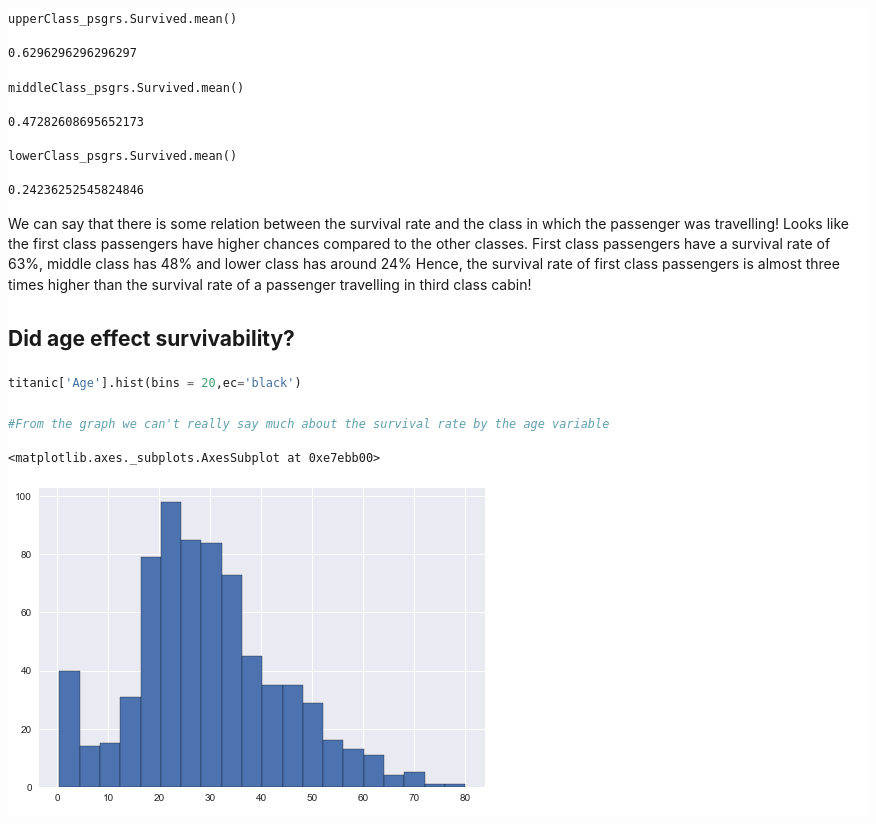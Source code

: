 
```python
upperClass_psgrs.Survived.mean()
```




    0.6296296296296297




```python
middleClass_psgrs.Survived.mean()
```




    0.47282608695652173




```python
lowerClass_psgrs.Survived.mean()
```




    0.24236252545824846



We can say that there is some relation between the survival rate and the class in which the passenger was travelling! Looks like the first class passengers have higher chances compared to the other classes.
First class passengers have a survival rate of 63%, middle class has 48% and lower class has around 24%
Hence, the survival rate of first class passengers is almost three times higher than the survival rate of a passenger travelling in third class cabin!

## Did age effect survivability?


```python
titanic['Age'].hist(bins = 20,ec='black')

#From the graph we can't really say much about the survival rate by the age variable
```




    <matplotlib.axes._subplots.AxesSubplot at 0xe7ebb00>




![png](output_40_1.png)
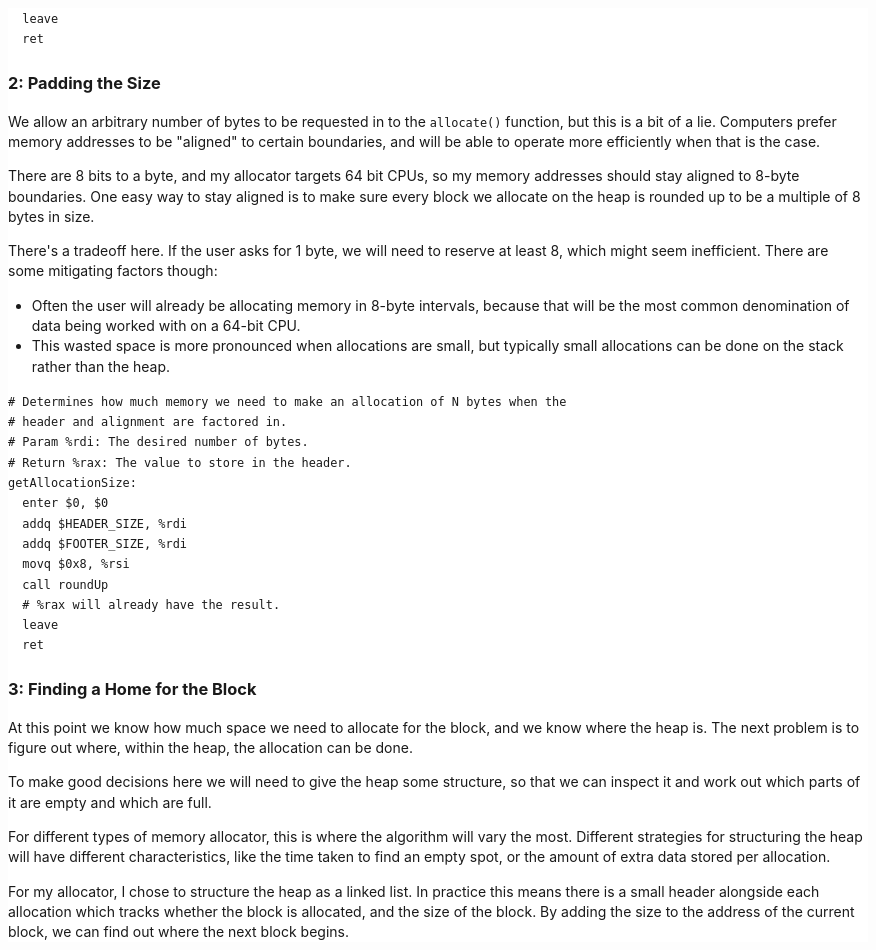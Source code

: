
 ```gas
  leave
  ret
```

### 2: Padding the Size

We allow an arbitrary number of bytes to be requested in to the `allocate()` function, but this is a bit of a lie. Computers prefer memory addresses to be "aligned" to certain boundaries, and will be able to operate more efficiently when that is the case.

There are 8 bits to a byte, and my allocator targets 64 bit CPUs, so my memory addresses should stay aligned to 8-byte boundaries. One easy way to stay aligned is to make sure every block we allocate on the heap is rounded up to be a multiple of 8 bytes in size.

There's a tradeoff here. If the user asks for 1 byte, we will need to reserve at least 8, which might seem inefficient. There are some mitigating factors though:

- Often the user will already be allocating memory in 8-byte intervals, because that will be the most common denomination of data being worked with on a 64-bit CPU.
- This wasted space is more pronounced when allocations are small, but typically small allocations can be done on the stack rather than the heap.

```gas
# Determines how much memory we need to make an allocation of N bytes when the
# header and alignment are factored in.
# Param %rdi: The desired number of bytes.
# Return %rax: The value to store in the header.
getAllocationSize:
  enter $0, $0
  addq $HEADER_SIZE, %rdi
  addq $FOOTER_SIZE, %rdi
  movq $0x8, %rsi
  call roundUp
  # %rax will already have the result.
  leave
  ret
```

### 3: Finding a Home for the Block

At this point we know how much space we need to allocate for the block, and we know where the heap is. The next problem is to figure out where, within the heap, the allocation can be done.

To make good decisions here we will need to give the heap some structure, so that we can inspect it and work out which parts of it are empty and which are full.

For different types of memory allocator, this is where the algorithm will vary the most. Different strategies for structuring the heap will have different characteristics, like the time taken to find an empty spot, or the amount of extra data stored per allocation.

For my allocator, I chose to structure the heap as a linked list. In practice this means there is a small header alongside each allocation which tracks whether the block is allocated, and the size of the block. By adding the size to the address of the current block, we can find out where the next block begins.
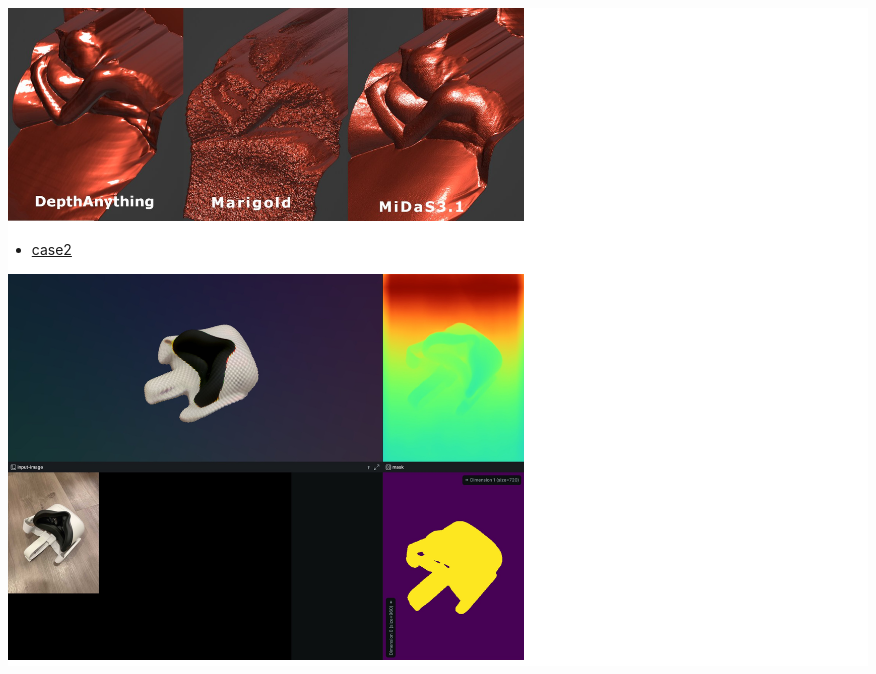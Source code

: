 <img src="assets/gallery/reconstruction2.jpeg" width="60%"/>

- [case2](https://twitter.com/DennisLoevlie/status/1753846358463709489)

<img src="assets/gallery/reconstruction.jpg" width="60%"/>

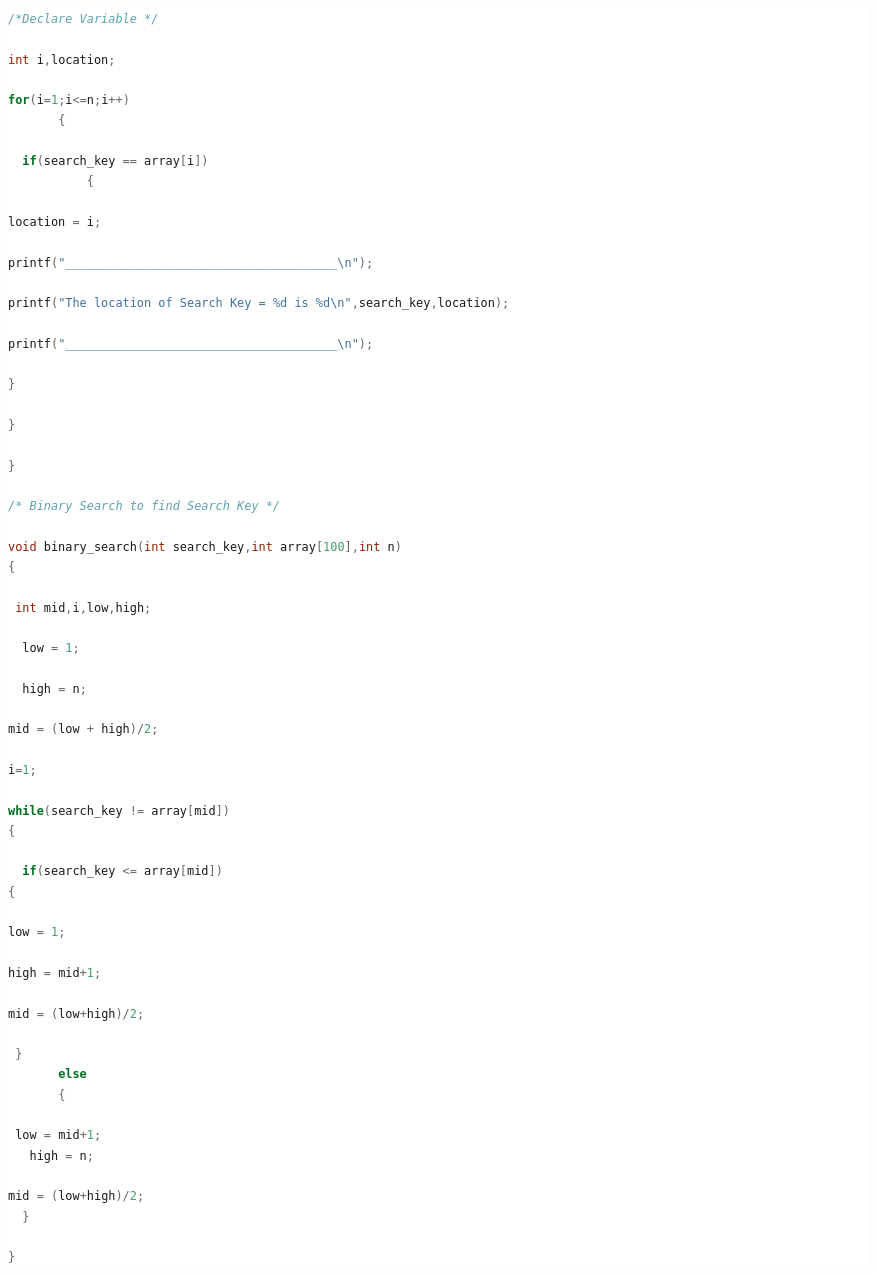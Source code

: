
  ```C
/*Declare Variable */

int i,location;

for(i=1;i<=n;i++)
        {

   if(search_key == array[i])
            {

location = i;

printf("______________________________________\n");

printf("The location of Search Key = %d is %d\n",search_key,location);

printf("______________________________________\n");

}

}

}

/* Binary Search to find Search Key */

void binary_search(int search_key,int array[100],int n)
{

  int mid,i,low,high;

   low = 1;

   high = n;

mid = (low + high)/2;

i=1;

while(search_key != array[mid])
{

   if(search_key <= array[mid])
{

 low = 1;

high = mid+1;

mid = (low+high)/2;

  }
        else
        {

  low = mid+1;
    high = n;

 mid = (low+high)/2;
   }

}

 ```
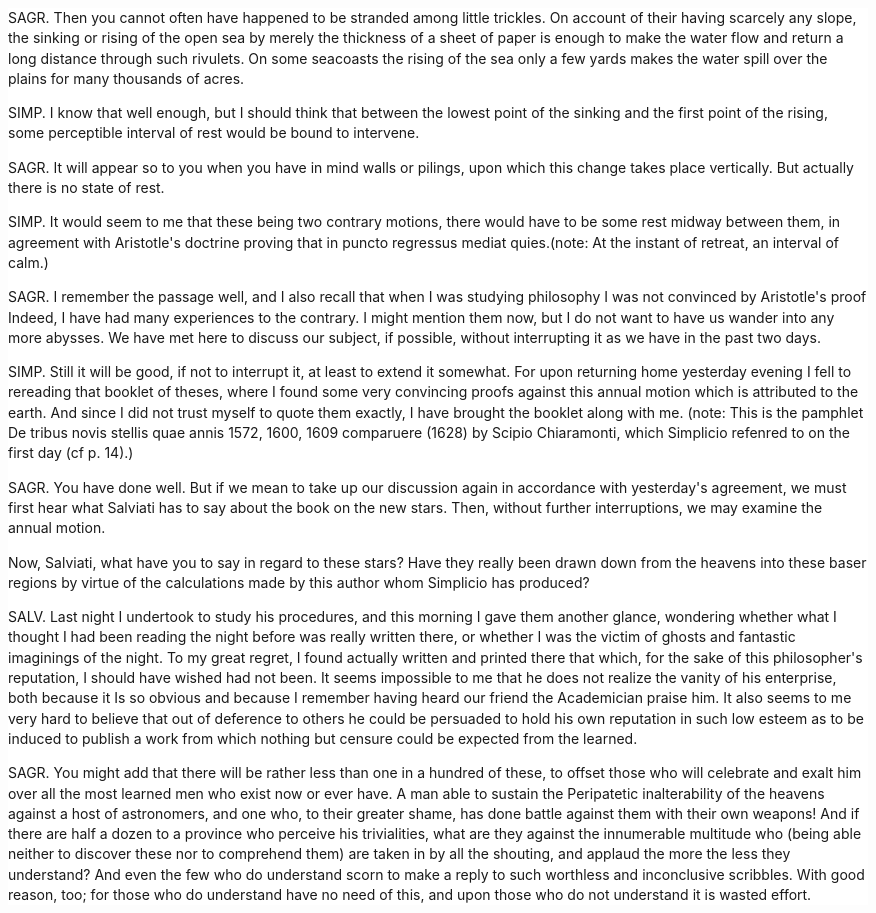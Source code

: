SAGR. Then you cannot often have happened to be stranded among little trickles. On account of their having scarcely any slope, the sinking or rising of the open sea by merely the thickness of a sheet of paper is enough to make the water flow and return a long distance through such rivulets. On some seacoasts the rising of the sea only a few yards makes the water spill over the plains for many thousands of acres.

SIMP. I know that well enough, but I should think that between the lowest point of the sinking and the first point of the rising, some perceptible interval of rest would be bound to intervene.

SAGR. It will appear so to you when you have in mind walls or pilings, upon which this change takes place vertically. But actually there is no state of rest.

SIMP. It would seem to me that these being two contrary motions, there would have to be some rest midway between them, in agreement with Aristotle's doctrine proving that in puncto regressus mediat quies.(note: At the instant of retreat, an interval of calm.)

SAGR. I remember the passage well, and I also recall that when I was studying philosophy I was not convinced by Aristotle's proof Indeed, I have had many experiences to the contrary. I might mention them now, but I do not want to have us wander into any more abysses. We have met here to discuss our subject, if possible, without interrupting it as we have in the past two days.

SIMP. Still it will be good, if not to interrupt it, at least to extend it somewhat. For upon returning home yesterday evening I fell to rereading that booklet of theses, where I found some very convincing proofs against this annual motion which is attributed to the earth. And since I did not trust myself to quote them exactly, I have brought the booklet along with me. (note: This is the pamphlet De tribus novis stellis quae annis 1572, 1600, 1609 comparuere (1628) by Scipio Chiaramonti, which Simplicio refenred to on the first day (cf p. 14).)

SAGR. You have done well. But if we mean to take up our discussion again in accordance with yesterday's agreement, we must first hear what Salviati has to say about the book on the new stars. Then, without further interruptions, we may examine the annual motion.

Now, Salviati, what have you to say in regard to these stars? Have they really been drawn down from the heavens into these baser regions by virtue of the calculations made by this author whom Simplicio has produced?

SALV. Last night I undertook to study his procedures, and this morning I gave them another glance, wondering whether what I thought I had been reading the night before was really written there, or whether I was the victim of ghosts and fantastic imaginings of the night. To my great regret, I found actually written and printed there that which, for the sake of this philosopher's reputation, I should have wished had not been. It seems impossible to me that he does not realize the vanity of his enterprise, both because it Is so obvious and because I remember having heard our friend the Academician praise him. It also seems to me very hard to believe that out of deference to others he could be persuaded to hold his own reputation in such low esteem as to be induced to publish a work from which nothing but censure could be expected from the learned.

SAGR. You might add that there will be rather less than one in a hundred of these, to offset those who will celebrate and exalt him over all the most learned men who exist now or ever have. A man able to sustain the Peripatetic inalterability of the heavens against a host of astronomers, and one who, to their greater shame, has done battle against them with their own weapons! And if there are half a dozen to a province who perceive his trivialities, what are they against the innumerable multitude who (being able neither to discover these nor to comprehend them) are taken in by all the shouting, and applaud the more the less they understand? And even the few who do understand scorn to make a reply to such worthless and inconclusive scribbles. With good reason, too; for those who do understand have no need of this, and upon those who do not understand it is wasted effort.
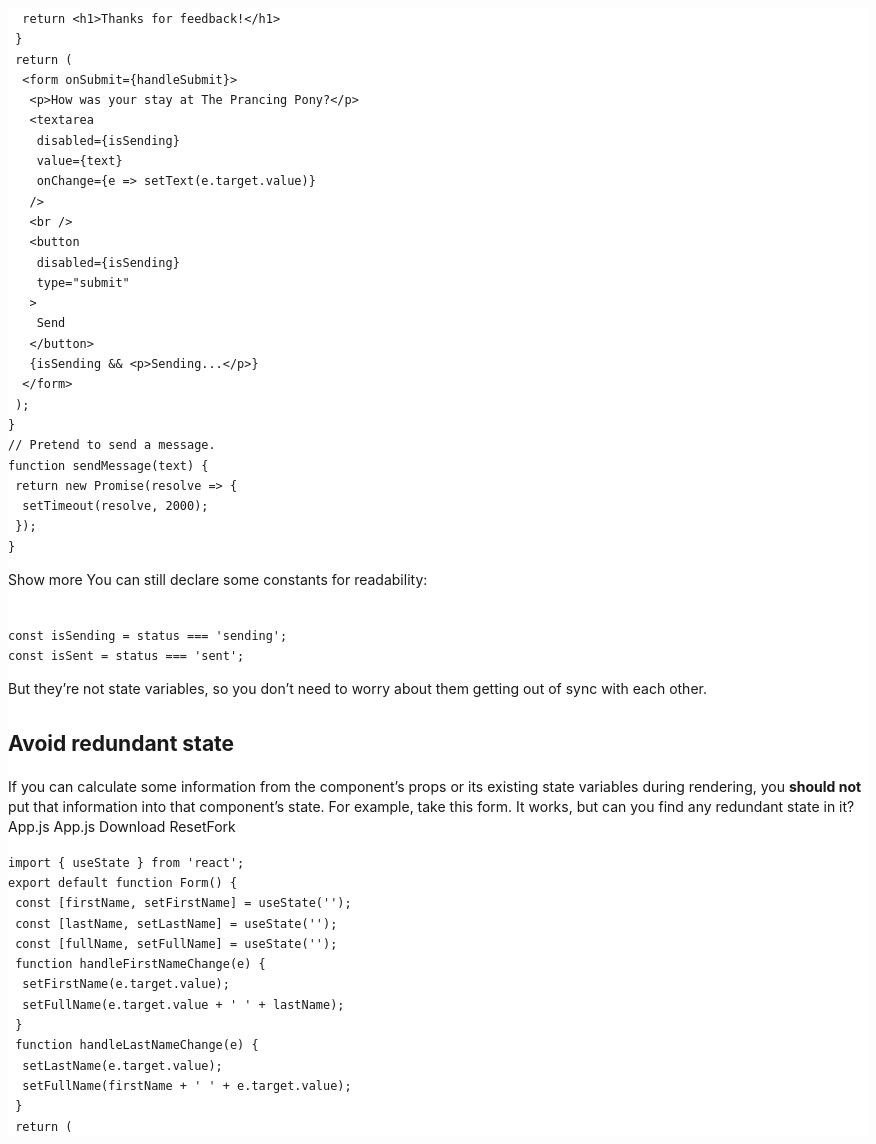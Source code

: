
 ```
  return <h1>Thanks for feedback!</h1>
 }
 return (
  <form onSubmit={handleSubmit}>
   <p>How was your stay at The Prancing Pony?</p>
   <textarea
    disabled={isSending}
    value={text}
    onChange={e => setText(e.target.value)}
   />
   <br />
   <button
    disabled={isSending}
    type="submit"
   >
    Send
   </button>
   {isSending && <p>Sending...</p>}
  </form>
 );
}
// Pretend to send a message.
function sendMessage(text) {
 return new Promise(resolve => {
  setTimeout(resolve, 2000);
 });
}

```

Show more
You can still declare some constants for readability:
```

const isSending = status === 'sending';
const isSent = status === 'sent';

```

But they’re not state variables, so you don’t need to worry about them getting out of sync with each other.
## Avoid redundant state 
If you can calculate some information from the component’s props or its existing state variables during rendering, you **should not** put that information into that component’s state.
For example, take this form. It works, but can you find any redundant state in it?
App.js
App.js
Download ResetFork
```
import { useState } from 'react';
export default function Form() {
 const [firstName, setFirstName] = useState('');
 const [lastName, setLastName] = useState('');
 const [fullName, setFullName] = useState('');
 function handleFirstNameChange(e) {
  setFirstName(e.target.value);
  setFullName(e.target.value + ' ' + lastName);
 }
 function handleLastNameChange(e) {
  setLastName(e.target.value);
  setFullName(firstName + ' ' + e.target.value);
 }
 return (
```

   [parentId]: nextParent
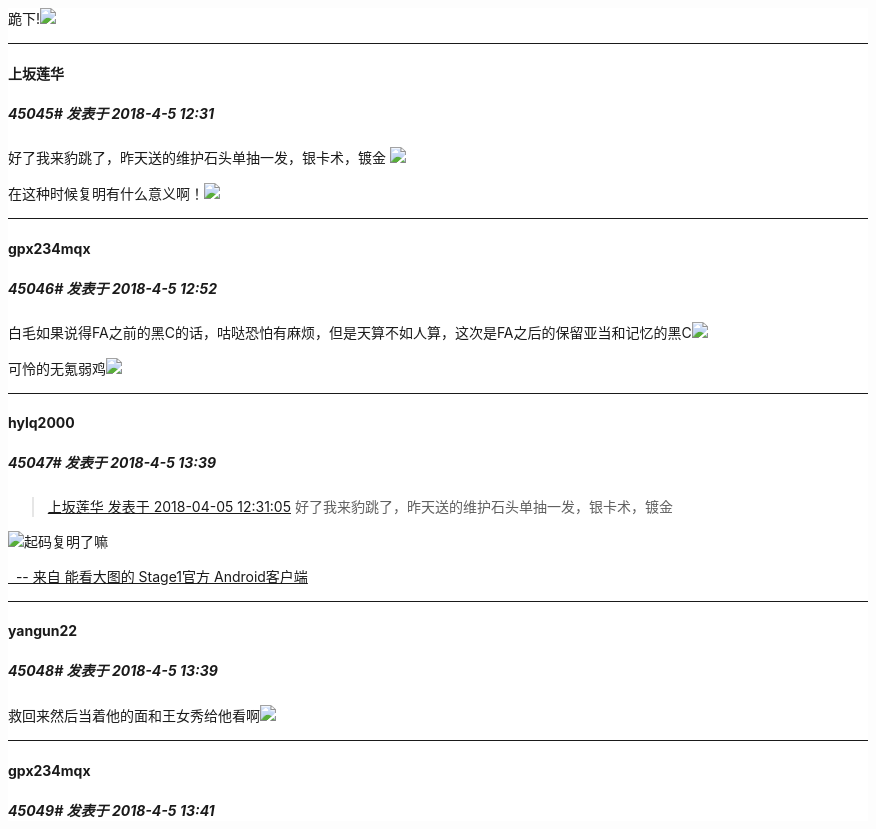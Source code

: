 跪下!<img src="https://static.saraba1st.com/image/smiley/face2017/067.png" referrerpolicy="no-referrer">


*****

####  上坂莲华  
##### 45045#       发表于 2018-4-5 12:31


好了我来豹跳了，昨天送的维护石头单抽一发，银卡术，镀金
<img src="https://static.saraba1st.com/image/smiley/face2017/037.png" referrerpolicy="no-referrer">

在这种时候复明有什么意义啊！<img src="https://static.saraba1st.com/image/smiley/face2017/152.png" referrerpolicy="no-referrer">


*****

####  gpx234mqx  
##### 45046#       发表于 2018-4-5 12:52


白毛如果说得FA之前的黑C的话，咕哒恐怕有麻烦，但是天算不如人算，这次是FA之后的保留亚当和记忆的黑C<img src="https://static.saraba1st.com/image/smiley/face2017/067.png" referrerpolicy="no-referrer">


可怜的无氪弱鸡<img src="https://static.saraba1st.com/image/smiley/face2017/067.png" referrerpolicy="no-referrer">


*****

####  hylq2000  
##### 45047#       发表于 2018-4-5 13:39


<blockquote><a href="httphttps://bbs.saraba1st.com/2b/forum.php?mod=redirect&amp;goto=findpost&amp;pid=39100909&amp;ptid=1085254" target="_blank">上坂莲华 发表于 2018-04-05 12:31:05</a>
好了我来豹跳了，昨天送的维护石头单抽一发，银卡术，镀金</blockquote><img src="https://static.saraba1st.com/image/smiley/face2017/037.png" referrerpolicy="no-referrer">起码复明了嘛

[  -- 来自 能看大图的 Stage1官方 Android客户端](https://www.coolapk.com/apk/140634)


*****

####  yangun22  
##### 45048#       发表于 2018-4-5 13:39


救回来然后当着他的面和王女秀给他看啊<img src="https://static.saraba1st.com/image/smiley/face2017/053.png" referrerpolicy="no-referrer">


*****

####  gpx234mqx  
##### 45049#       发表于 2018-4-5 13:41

### TASK DESCRIPTION
Would you retype exactly the lines above, from the line with "You can still" to the line with "## Avoid redundant state", with both end lines kept and nothing more?

### EXPECTED ANSWER
You can still declare some constants for readability:
```

const isSending = status === 'sending';
const isSent = status === 'sent';

```

But they’re not state variables, so you don’t need to worry about them getting out of sync with each other.
## Avoid redundant state 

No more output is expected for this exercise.